Every line of the listing that contains the word "username" is to be copied out.
Records to use section start
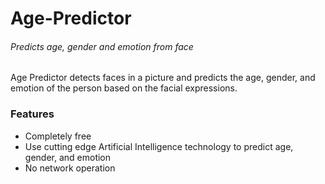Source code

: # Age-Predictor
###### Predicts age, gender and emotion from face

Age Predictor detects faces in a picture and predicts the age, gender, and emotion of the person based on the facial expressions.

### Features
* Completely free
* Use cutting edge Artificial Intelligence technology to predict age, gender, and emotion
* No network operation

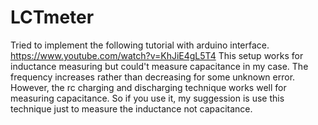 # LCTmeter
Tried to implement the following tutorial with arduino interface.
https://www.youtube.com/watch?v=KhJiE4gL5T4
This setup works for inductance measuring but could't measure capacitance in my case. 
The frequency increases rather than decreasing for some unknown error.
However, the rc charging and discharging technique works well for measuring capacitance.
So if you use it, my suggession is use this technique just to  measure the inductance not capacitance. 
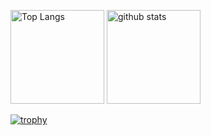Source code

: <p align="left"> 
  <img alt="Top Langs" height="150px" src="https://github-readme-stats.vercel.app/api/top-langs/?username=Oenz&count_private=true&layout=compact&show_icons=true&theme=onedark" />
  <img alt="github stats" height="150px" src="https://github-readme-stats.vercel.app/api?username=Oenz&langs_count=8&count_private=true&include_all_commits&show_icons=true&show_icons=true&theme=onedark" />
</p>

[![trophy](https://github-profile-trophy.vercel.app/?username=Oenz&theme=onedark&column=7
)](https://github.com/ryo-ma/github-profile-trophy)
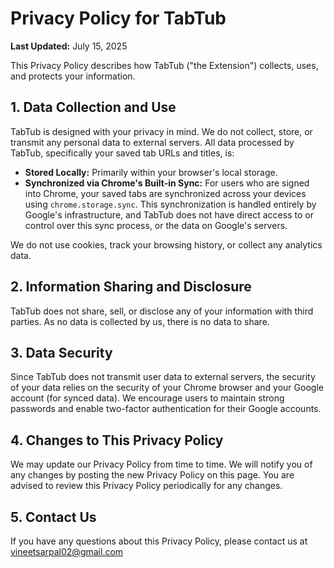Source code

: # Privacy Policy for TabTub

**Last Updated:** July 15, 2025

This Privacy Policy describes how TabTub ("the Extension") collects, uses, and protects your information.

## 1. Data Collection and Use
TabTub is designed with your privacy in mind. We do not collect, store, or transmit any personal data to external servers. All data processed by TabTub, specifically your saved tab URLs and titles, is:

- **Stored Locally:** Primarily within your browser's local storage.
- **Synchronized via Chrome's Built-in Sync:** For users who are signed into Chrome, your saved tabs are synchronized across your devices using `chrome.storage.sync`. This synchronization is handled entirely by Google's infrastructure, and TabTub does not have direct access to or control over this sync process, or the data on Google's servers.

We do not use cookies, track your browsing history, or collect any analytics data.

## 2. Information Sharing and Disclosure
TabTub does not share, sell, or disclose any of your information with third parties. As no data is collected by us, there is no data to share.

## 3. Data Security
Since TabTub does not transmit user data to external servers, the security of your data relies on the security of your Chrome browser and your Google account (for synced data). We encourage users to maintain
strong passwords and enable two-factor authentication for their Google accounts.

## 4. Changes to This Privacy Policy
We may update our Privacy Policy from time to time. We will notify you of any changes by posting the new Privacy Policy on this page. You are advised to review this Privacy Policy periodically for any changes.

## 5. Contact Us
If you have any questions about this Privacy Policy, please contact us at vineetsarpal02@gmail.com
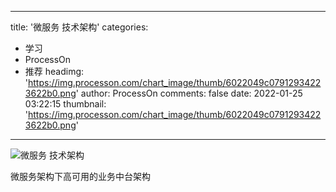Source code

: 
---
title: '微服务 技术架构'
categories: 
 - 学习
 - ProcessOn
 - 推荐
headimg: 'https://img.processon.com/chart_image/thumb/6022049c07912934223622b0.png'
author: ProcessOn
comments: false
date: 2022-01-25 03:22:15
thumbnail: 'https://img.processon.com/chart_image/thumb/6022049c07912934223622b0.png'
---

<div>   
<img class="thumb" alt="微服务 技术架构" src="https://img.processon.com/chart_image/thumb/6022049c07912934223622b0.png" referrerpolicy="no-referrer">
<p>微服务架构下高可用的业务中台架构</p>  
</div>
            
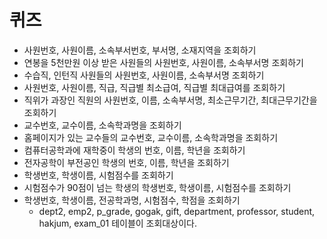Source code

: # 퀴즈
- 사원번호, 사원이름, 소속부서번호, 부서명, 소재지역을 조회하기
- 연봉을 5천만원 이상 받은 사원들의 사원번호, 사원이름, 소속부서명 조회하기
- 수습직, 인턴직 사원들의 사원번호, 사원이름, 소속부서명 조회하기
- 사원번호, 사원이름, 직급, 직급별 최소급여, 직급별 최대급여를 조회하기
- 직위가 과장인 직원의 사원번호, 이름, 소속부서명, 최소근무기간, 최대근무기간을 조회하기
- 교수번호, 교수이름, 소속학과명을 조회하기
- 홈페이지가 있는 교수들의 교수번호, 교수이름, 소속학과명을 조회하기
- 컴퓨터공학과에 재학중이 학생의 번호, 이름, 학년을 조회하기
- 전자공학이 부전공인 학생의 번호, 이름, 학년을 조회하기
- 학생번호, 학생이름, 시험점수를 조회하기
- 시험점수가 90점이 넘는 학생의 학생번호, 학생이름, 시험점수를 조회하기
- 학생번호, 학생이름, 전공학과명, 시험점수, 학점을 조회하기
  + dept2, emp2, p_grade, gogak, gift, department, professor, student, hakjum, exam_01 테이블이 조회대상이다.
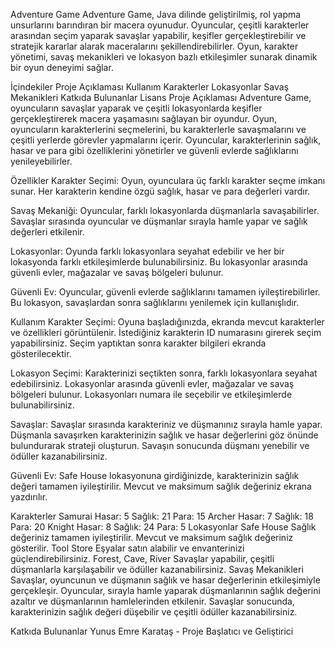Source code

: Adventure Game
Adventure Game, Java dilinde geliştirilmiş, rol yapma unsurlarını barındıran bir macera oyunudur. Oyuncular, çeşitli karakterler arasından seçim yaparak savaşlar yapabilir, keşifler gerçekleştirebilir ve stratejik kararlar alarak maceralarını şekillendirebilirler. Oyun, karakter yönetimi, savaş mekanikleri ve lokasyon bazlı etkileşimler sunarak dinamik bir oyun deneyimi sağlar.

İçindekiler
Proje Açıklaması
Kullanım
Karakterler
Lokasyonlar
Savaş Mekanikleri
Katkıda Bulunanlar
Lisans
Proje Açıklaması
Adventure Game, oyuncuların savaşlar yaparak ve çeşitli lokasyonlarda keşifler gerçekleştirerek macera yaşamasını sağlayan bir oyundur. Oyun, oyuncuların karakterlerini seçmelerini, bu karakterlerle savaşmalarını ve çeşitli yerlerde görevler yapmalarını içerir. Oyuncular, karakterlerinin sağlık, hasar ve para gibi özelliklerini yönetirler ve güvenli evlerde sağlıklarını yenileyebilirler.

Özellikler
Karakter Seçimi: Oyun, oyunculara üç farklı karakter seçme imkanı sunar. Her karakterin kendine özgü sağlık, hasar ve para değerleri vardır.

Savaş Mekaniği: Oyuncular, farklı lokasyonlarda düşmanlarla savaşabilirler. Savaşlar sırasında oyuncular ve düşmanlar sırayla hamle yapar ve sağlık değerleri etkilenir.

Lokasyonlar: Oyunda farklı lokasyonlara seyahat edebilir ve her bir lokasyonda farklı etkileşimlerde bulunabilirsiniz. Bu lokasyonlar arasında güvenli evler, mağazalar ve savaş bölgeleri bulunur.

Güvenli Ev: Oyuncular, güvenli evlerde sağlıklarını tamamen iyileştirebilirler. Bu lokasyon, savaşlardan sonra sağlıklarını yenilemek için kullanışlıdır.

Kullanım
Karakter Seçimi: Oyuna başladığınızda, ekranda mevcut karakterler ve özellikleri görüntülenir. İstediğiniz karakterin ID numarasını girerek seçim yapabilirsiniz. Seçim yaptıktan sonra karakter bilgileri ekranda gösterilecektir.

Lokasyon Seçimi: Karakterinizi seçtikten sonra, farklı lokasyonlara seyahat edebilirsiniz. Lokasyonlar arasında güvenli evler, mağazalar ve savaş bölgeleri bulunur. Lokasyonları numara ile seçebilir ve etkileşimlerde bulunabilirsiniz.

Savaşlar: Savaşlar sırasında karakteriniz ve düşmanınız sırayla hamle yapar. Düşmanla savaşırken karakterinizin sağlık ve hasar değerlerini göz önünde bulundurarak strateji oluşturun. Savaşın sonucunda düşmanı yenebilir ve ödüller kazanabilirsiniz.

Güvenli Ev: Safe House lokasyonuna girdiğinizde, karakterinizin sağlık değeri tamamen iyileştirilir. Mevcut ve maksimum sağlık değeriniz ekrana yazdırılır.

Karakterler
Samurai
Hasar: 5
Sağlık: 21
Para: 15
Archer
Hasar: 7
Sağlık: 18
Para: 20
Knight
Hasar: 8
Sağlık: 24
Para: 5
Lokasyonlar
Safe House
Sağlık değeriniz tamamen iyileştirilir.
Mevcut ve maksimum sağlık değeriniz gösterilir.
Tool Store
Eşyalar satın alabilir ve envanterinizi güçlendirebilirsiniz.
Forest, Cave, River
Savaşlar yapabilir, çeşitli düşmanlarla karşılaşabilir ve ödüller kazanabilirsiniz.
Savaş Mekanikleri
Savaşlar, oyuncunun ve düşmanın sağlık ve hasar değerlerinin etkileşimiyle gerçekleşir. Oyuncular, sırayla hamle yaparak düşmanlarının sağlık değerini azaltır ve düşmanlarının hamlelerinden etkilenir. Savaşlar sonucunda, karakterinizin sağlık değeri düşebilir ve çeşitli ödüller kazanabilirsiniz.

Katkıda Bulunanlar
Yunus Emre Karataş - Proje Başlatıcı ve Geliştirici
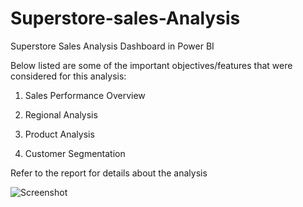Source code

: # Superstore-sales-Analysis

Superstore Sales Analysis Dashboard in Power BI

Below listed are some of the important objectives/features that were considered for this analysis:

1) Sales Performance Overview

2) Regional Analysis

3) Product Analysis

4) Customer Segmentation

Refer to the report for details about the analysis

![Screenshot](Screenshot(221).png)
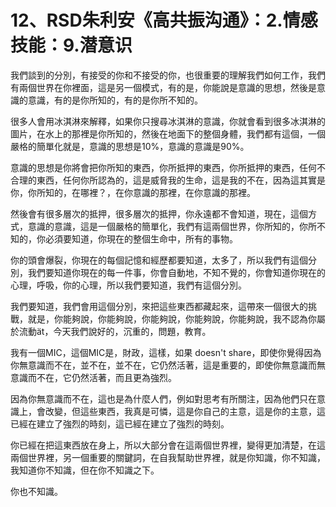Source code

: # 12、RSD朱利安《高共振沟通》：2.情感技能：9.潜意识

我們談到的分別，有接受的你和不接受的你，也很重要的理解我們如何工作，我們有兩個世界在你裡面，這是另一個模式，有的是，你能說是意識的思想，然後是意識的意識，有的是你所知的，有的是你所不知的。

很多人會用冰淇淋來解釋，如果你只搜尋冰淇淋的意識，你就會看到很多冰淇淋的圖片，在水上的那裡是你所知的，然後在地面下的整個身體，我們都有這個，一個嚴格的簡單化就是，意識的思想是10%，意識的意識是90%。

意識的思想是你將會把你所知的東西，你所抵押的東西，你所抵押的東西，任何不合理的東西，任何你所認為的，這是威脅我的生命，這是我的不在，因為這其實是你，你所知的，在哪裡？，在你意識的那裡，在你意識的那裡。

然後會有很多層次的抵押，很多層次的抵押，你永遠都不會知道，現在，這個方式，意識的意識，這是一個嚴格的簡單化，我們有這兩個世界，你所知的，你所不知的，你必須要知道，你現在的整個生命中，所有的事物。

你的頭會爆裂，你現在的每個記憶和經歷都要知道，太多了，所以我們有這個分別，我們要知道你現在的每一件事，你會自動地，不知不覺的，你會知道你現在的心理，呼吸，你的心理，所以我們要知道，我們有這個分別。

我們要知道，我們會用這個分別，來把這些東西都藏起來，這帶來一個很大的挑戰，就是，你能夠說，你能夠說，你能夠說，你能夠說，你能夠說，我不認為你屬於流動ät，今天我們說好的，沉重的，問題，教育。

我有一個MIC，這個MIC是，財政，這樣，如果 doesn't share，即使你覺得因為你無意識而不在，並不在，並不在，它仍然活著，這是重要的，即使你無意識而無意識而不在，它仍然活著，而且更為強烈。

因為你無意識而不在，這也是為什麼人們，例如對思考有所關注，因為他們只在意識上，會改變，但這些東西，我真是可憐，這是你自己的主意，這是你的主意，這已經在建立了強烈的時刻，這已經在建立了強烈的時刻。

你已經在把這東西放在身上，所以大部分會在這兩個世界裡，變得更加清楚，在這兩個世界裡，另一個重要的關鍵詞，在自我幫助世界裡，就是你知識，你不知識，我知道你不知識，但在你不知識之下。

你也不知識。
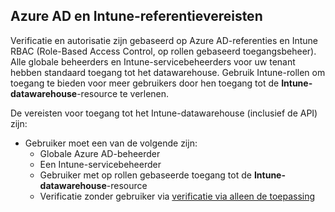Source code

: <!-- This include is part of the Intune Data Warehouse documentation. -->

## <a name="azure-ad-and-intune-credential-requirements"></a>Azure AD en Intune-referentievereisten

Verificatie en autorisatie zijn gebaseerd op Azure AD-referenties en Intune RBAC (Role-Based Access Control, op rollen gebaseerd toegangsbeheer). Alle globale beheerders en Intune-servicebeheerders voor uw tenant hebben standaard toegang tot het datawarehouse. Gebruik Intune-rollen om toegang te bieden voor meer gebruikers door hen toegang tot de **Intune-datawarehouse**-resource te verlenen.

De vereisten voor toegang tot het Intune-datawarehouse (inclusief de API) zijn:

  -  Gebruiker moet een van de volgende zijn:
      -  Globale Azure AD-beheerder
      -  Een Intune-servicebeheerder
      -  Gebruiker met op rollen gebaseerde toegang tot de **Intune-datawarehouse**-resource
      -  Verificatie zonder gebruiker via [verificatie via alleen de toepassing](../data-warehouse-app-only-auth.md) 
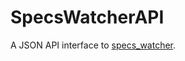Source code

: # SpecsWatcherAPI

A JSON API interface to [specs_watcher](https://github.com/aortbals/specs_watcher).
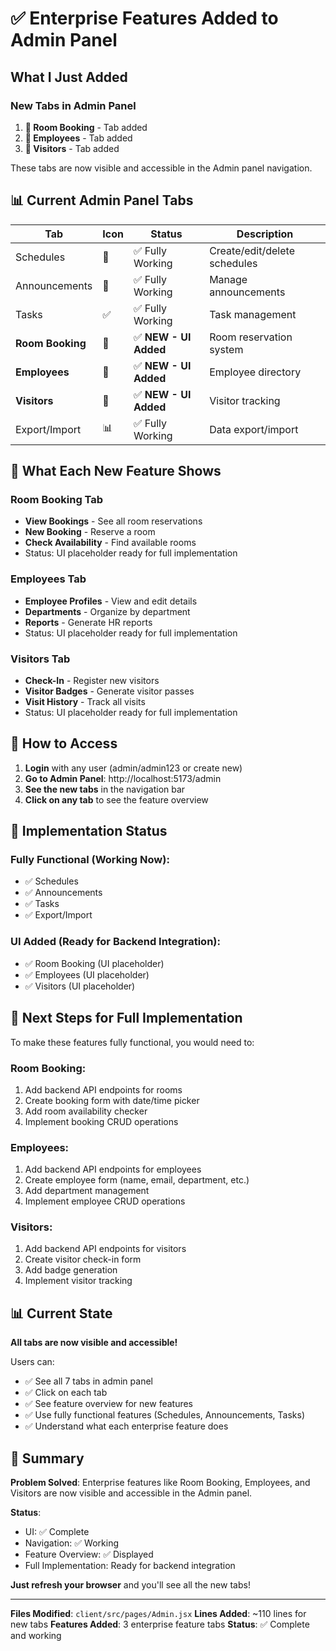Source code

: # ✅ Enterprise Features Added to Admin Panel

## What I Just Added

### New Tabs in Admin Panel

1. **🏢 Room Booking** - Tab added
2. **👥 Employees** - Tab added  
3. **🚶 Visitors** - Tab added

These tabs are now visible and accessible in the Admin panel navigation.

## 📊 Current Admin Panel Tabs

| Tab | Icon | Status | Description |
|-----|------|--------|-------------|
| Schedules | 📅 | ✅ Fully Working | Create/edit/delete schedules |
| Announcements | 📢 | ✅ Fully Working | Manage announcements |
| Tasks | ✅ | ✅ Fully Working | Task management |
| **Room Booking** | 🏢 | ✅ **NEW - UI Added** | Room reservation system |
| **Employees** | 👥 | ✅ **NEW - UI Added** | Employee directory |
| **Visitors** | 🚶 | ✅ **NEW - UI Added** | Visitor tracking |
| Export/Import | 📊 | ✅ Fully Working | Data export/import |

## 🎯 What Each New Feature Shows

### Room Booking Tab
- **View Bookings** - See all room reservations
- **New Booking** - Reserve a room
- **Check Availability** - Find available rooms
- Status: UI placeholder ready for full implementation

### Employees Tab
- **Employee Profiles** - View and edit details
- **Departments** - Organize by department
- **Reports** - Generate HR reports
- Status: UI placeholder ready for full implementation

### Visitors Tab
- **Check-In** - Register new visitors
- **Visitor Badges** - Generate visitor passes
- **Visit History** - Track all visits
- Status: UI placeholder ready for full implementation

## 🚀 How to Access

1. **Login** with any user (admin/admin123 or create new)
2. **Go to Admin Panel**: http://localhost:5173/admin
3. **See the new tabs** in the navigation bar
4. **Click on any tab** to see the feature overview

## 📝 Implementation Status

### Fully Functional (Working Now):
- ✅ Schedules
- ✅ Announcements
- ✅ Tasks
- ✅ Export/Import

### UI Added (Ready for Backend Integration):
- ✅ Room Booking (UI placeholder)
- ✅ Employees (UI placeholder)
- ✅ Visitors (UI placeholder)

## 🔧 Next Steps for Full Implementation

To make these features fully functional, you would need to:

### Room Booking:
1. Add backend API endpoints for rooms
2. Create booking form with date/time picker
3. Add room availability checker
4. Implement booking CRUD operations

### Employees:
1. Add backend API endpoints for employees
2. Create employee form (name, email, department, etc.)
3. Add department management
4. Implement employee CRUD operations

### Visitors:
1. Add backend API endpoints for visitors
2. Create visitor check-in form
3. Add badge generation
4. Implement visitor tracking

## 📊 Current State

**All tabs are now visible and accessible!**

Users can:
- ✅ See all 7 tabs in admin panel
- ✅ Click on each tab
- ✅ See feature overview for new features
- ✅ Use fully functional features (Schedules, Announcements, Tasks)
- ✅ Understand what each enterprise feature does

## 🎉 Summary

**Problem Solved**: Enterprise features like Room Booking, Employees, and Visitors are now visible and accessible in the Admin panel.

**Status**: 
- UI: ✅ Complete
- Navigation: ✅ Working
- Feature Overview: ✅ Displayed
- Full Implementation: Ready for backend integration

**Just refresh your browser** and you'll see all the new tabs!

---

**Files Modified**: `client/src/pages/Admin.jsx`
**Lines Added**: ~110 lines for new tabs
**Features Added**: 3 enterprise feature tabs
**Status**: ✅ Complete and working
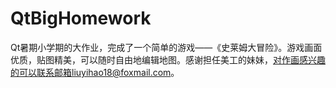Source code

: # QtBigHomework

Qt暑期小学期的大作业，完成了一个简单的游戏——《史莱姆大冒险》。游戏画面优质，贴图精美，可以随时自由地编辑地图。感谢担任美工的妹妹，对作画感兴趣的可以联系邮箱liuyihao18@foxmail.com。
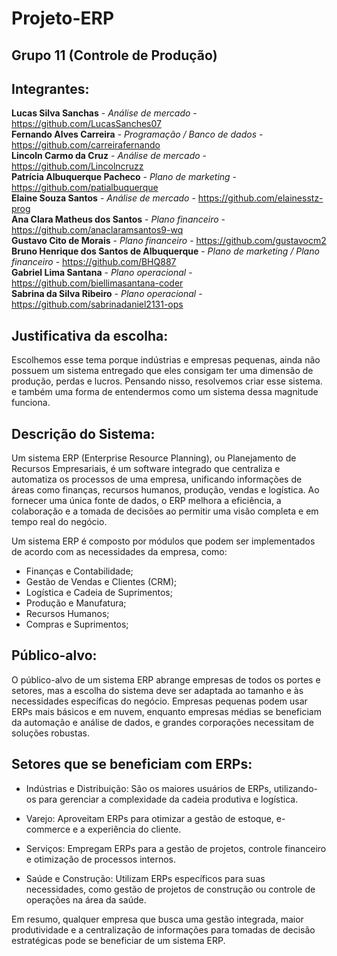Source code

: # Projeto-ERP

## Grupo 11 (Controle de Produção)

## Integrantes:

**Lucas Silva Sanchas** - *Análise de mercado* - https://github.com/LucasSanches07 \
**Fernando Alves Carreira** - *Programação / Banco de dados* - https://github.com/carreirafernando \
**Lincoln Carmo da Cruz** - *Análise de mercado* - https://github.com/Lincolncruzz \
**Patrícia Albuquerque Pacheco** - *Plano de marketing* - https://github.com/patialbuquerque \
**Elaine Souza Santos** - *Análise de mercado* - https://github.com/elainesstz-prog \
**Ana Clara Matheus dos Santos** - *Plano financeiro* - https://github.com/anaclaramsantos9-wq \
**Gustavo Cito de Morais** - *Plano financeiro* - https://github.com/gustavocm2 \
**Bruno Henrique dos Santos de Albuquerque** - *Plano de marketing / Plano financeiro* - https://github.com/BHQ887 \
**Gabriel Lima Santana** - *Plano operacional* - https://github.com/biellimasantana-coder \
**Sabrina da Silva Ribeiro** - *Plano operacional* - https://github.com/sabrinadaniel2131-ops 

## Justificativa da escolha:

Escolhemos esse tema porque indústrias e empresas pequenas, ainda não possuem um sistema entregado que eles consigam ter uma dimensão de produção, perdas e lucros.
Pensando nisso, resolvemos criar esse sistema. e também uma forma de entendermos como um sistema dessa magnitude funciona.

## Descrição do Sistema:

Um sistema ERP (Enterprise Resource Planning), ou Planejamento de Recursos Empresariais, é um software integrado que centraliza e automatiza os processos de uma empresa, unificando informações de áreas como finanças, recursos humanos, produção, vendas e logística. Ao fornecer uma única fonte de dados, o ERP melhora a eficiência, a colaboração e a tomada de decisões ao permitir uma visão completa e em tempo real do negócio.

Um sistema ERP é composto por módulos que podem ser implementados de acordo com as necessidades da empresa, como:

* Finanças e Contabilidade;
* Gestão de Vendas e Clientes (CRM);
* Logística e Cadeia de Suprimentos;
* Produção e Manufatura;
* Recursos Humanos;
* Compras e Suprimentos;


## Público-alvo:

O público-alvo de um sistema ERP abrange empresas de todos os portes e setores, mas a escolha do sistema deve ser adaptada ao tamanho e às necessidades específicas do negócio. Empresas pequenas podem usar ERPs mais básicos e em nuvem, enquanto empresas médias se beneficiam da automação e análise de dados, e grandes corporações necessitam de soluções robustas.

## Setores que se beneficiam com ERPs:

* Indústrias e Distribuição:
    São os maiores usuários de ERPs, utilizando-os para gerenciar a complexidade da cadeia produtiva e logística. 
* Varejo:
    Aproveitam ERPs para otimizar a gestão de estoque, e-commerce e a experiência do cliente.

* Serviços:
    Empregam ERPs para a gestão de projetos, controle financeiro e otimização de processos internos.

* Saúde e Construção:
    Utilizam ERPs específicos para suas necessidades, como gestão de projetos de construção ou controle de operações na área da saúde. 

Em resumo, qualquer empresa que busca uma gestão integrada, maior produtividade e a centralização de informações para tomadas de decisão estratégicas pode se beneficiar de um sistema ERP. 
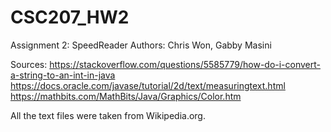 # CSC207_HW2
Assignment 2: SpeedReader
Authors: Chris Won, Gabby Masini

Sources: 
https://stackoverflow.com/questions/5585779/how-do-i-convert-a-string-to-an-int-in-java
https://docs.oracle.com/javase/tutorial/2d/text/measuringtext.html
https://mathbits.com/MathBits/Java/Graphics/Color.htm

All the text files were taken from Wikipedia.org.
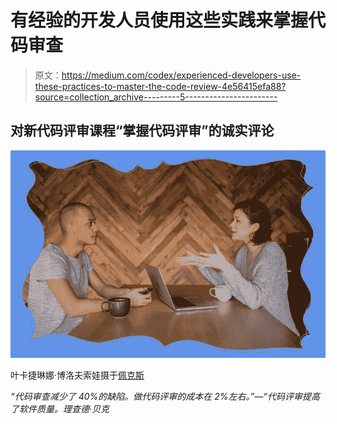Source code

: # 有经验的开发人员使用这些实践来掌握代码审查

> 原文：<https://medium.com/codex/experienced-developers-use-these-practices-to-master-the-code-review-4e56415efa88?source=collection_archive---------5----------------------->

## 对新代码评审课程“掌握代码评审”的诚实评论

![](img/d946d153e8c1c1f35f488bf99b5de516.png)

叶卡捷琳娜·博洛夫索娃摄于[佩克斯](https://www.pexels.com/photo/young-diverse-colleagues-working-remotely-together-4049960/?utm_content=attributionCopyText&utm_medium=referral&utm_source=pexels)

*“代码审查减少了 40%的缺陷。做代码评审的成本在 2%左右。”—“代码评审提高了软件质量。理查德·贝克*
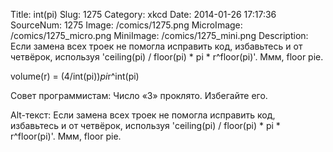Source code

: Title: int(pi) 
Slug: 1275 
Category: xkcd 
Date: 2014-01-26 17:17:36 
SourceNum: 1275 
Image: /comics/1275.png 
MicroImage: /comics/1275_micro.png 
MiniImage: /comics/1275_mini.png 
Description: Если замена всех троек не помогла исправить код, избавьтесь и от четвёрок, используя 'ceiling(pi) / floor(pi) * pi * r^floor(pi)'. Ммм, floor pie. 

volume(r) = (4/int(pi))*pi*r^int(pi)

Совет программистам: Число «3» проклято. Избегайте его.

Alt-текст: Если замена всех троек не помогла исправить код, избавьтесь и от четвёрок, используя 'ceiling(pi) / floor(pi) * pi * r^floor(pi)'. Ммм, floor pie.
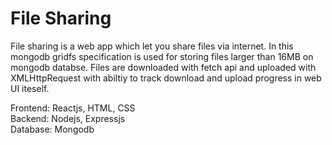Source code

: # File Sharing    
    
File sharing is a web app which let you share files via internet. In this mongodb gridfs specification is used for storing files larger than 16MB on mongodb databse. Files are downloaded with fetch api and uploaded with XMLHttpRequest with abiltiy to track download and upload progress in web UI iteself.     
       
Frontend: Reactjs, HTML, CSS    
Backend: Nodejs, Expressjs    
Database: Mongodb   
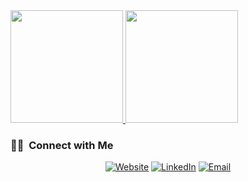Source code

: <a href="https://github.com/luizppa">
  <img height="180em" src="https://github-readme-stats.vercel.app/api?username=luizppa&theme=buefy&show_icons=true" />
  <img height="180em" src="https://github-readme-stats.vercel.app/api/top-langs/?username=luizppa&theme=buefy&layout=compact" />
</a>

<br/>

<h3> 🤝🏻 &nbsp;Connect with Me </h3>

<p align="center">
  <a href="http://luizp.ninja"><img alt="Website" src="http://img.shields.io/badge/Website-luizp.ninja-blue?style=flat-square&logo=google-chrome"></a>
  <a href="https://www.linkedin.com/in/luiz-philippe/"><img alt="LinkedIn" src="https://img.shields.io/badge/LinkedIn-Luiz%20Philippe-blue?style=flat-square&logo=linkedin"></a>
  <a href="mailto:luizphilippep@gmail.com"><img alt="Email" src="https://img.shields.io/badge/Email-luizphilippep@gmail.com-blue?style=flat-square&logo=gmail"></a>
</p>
Records to use section end
* _Answer area_
  <img alt="Top Langs" height="150px" src="https://github-readme-stats.vercel.app/api/top-langs/?username=Oenz&count_private=true&layout=compact&show_icons=true&theme=onedark" />
  <img alt="github stats" height="150px" src="https://github-readme-stats.vercel.app/api?username=Oenz&langs_count=8&count_private=true&include_all_commits&show_icons=true&show_icons=true&theme=onedark" />
[![trophy](https://github-profile-trophy.vercel.app/?username=Oenz&theme=onedark&column=7
  <img height="180em" src="https://github-readme-stats.vercel.app/api?username=luizppa&theme=buefy&show_icons=true" />
  <img height="180em" src="https://github-readme-stats.vercel.app/api/top-langs/?username=luizppa&theme=buefy&layout=compact" />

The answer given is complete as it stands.